First approach on derivatives
Average rate of change, difference quotient and instantaneous rate of change
Recall that the slope (or the rate of change) of the line connecting two points (x_0,y_0) and (x_1,y_1) is \dfrac{y_1-y_0}{x_1-x_0}.
Average rate of change
Let y=f\left(x\right) be a function. The average rate of change of f\left(x\right) over the interval [x_0,x_1] is:
\dfrac{f(x_1)-f(x_0)}{x_1-x_0}
The average rate of change of the function y=x^2 over the interval [0{,}3] is:
\dfrac{3^2-0^2}{3-0}=\dfrac{9}{3}=3
If y=mx+b is a linear function then the average rate of change of y over the interval [x_0,x_1] is:
\dfrac{mx_1+b-\left(mx_0+b\right)}{x_1-x_0}\\=\dfrac{m\left(x_1-x_0\right)}{x_1-x_0}\\=m
Therefore the average rate of change between any two points of a linear function is the slope of the linear function.
Difference quotient
Let y=f(x) be a function. Then the average rate of change of f(x) over the interval [x,x+h] is:
\dfrac{f\left(x+h\right)-f\left(x\right)}{x+h-x}
This particular average rate is called the difference quotient of the function:
\dfrac{f(x+h)-f(x)}{h}
The difference quotient of the function y=x^2 is:
\dfrac{(x+h)^2-x^2}{h}=\dfrac{x^2+2xh+h^2-x^2}{h}=\dfrac{2xh+h^2}{h}=2x+h
Let y=f(x) be a function and x_0 a real number. The smaller the value of h in the difference quotient \dfrac{f(x_0+h)-f(x_0)}{h}, the closer the difference quotient becomes to measuring the exact rate of change of f(x) at x_0.
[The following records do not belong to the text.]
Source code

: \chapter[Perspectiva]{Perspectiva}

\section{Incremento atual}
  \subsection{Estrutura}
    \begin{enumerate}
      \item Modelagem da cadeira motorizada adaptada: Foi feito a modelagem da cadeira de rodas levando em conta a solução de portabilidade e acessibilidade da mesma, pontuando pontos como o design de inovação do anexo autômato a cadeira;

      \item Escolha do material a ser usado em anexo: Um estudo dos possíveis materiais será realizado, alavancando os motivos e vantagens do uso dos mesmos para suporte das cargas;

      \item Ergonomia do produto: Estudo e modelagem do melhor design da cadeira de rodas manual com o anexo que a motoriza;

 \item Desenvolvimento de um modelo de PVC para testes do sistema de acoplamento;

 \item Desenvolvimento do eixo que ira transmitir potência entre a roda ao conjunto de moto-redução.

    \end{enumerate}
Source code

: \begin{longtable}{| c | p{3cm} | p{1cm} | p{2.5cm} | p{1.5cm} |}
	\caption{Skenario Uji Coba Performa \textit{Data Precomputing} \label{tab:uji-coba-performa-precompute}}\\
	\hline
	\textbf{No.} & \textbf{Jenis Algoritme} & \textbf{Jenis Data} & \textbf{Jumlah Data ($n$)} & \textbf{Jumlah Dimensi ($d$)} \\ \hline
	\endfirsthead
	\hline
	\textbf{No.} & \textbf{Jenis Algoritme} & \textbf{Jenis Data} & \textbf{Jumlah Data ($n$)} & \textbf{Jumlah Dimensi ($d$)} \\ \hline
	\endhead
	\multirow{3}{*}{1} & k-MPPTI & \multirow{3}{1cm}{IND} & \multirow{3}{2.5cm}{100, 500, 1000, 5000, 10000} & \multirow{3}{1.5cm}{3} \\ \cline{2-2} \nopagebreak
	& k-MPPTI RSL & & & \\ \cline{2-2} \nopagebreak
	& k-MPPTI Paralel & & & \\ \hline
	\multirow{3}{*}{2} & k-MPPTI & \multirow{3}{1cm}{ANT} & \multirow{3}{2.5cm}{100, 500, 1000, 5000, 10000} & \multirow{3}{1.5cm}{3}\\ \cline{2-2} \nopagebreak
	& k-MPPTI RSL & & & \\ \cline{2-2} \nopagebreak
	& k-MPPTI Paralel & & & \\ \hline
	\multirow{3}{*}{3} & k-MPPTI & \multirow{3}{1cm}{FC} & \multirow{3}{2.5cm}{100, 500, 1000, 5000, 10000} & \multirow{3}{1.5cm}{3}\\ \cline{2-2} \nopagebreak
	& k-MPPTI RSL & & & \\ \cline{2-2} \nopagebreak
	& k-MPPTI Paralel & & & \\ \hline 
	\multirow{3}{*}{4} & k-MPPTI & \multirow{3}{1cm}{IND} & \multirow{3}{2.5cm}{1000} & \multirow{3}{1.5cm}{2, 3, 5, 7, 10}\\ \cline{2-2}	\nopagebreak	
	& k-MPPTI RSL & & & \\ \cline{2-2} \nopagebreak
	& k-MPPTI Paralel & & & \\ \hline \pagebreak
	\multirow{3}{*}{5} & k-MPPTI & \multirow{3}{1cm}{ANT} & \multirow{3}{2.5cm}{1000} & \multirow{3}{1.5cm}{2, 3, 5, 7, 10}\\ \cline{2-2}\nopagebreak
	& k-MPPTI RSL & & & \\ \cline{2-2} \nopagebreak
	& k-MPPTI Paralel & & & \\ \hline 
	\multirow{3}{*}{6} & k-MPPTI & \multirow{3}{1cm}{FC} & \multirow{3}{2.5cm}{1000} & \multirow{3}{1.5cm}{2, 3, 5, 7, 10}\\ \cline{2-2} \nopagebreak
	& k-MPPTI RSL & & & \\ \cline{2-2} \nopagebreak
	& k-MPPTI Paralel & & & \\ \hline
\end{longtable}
If f(x)=x^2 then the average rate of change from 2 to 3 of f(x) is:
\dfrac{9-4}{3-2}=5
and the average rate of change from 2 to 4 of f(x) is:
\dfrac{16-4}{4-2}
Therefore the value 5 better measures the instantaneous rate of change of f(x) at x=2.
Instantaneous rate of change
The instantaneous rate of change of a function y=f(x) at x_0 is:
\lim\limits_{h\to 0}\dfrac{f(x_0+h)-f(x_0)}{h}
The average rate of change of f(x) from x_0 to x_1 measures the slope of the line which connects the points (x_0,f(x_0)) with (x_1,f(x_1)). The instantaneous rate of change of f(x) at x_0 measures the slope of the line at (x_0,f(x_0)) which is tangent to the graph of f(x).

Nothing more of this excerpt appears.